__Task objective__. Go through the data and copy every line in which "manteinance" appears.

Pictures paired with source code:
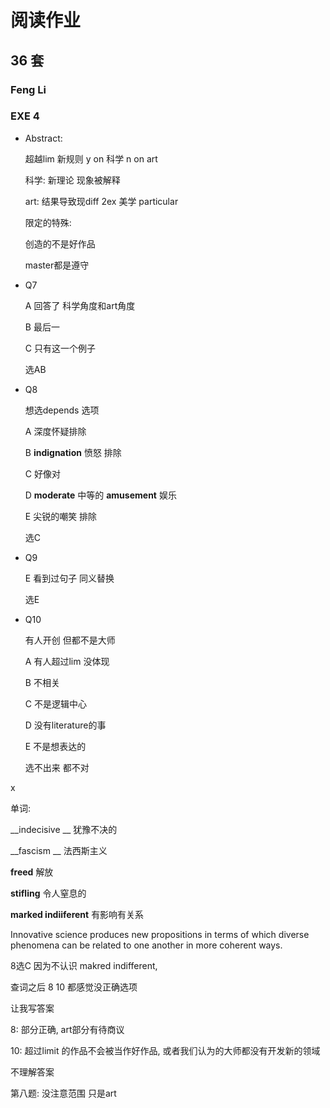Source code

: # 阅读作业

## 36 套

### Feng Li

### EXE 4

* Abstract: 

  超越lim 新规则 y on 科学 n on art

  科学: 新理论 现象被解释

  art: 结果导致现diff 2ex 美学 particular

  限定的特殊:

  创造的不是好作品

  master都是遵守

* Q7

  A 回答了 科学角度和art角度

  B 最后一

  C 只有这一个例子

  选AB

* Q8

  想选depends 选项  

  A 深度怀疑排除

  B __indignation__ 愤怒 排除

  C 好像对

  D __moderate__ 中等的 __amusement__ 娱乐

  E 尖锐的嘲笑 排除

  选C

* Q9

  E 看到过句子 同义替换

  选E
  
* Q10

  有人开创 但都不是大师

  A  有人超过lim 没体现

  B 不相关

  C 不是逻辑中心

  D 没有literature的事

  E 不是想表达的

  选不出来 都不对 

  

x

单词:

__indecisive __ 犹豫不决的

__fascism __ 法西斯主义

__freed__ 解放

__stifling__ 令人窒息的

__marked indiiferent__ 有影响有关系



Innovative science produces new propositions in terms of which diverse phenomena can be related to one another in more coherent ways. 



8选C 因为不认识 makred indifferent, 

查词之后 8 10 都感觉没正确选项

让我写答案 

8: 部分正确, art部分有待商议

10: 超过limit 的作品不会被当作好作品, 或者我们认为的大师都没有开发新的领域

不理解答案



第八题: 没注意范围 只是art





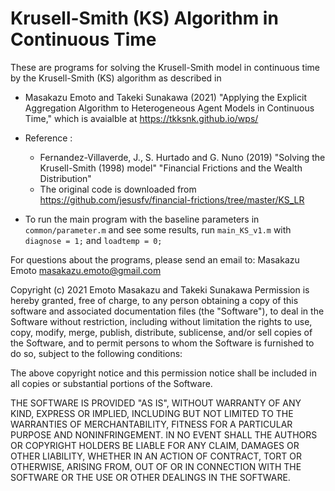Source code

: # Krusell-Smith (KS) Algorithm in Continuous Time

These are programs for solving the Krusell-Smith model in continuous time by the Krusell-Smith (KS) algorithm as described in

* Masakazu Emoto and Takeki Sunakawa (2021) "Applying the Explicit Aggregation Algorithm to Heterogeneous Agent Models in Continuous Time," which is avaialble at https://tkksnk.github.io/wps/

* Reference :
  * Fernandez-Villaverde, J., S. Hurtado and G. Nuno (2019) "Solving the Krusell-Smith (1998) model" "Financial Frictions and the Wealth Distribution"
  * The original code is downloaded from https://github.com/jesusfv/financial-frictions/tree/master/KS_LR

* To run the main program with the baseline parameters in `common/parameter.m` and see some results, run `main_KS_v1.m` with `diagnose = 1;` and `loadtemp = 0;`

For questions about the programs, please send an email to: Masakazu Emoto <masakazu.emoto@gmail.com>


Copyright (c) 2021 Emoto Masakazu and Takeki Sunakawa
Permission is hereby granted, free of charge, to any person obtaining a copy of this software and associated documentation files (the "Software"), to deal in the Software without restriction, including without limitation the rights to use, copy, modify, merge, publish, distribute, sublicense, and/or sell copies of the Software, and to permit persons to whom the Software is furnished to do so, subject to the following conditions:

The above copyright notice and this permission notice shall be included in all copies or substantial portions of the Software.

THE SOFTWARE IS PROVIDED "AS IS", WITHOUT WARRANTY OF ANY KIND, EXPRESS OR IMPLIED, INCLUDING BUT NOT LIMITED TO THE WARRANTIES OF MERCHANTABILITY, FITNESS FOR A PARTICULAR PURPOSE AND NONINFRINGEMENT. IN NO EVENT SHALL THE AUTHORS OR COPYRIGHT HOLDERS BE LIABLE FOR ANY CLAIM, DAMAGES OR OTHER LIABILITY, WHETHER IN AN ACTION OF CONTRACT, TORT OR OTHERWISE, ARISING FROM, OUT OF OR IN CONNECTION WITH THE SOFTWARE OR THE USE OR OTHER DEALINGS IN THE SOFTWARE.
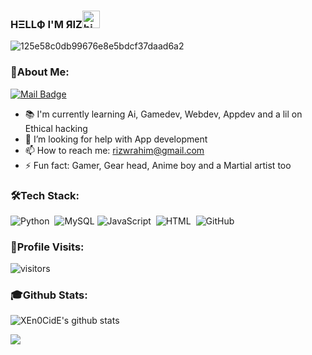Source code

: ### HΞLLФ I'M ЯIZ<img src="https://user-images.githubusercontent.com/1303154/88677602-1635ba80-d120-11ea-84d8-d263ba5fc3c0.gif" width="28px" alt="hi">

![125e58c0db99676e8e5bdcf37daad6a2](https://user-images.githubusercontent.com/73348960/108616734-ab383200-7429-11eb-9de3-c9c116d9fe78.gif)

### 📌About Me:

[![Mail Badge](https://img.shields.io/badge/-@_uza._-e84393?style=flat&labelColor=e84393&logo=instagram&logoColor=white)](https://instagram.com/_uza._)
- 📚 I'm currently learning Ai, Gamedev, Webdev, Appdev and a lil on Ethical hacking
- 🤔 I’m looking for help with App development
- 📫 How to reach me: rizwrahim@gmail.com
- ⚡ Fun fact: Gamer, Gear head, Anime boy and a Martial artist too

### 🛠️Tech Stack:

![Python](https://img.shields.io/badge/-Python-05122A?style=flat&logo=python)&nbsp;
![MySQL](http://img.shields.io/badge/-MySQL-05122A?style=flat-square&logo=mysql&logoColor=owlnight)
![JavaScript](https://img.shields.io/badge/-JavaScript-05122A?style=flat&logo=javascript)&nbsp;
![HTML](https://img.shields.io/badge/-HTML-05122A?style=flat&logo=HTML5)&nbsp;
![GitHub](https://img.shields.io/badge/-GitHub-05122A?style=flat&logo=github)&nbsp;

### 👣Profile Visits:

![visitors](https://visitor-badge.glitch.me/badge?page_id=XEn0CidE.XEn0CidE)


### 🎓Github Stats:

![XEn0CidE's github stats](https://github-readme-stats.vercel.app/api?username=XEn0CidE&count_private=true&show_icons=true&theme=great-gatsby&hide=contribs,prs)
 
  <img src="https://github-profile-trophy.vercel.app/?username=XEn0CidE&theme=dracula&rank=SECRET,SSS,SS,S,AAA,AA,A,B" />


 
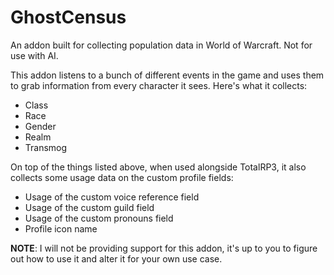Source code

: # GhostCensus
An addon built for collecting population data in World of Warcraft. Not for use with AI.

This addon listens to a bunch of different events in the game and uses them to grab information from every character it sees.
Here's what it collects:
- Class
- Race
- Gender
- Realm
- Transmog

On top of the things listed above, when used alongside TotalRP3, it also collects some usage data on the custom profile fields:
- Usage of the custom voice reference field
- Usage of the custom guild field
- Usage of the custom pronouns field
- Profile icon name

**NOTE**: I will not be providing support for this addon, it's up to you to figure out how to use it and alter it for your own use case.
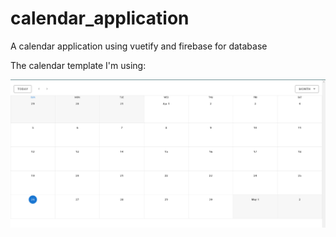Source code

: # calendar_application
A calendar application using vuetify and firebase for database

The calendar template I'm using:

<img src="screenshots/github1.png">
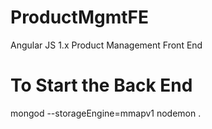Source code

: # ProductMgmtFE
Angular JS 1.x Product Management Front End

# To Start the Back End
mongod --storageEngine=mmapv1
nodemon .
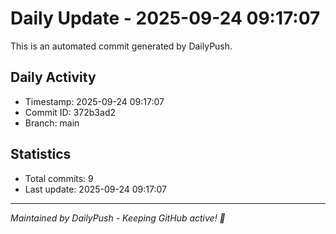 # Daily Update - 2025-09-24 09:17:07

This is an automated commit generated by DailyPush.

## Daily Activity
- Timestamp: 2025-09-24 09:17:07
- Commit ID: 372b3ad2
- Branch: main

## Statistics
- Total commits: 9
- Last update: 2025-09-24 09:17:07

---
*Maintained by DailyPush - Keeping GitHub active! 🚀*
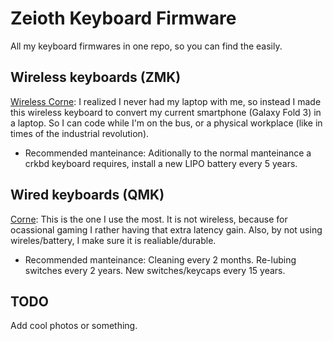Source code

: # Zeioth Keyboard Firmware
All my keyboard firmwares in one repo, so you can find the easily.

## Wireless keyboards (ZMK)

[Wireless Corne](https://github.com/Zeioth/zmk-config): I realized I never had my laptop with me, so instead I made this wireless keyboard to convert my current smartphone (Galaxy Fold 3) in a laptop. So I can code while I'm on the bus, or a physical workplace (like in times of the industrial revolution). 

* Recommended manteinance: Aditionally to the normal manteinance a crkbd keyboard requires, install a new LIPO battery every 5 years.

## Wired keyboards (QMK)

[Corne](https://github.com/Zeioth/zeioth-crkbd): This is the one I use the most. It is not wireless, because for ocassional gaming I rather having that extra latency gain. Also, by not using wireles/battery, I make sure it is realiable/durable. 

* Recommended manteinance: Cleaning every 2 months. Re-lubing switches every 2 years. New switches/keycaps every 15 years.

## TODO
Add cool photos or something.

__Solution to this exercise__.
* Recommended manteinance: Aditionally to the normal manteinance a crkbd keyboard requires, install a new LIPO battery every 5 years.
* Recommended manteinance: Cleaning every 2 months. Re-lubing switches every 2 years. New switches/keycaps every 15 years.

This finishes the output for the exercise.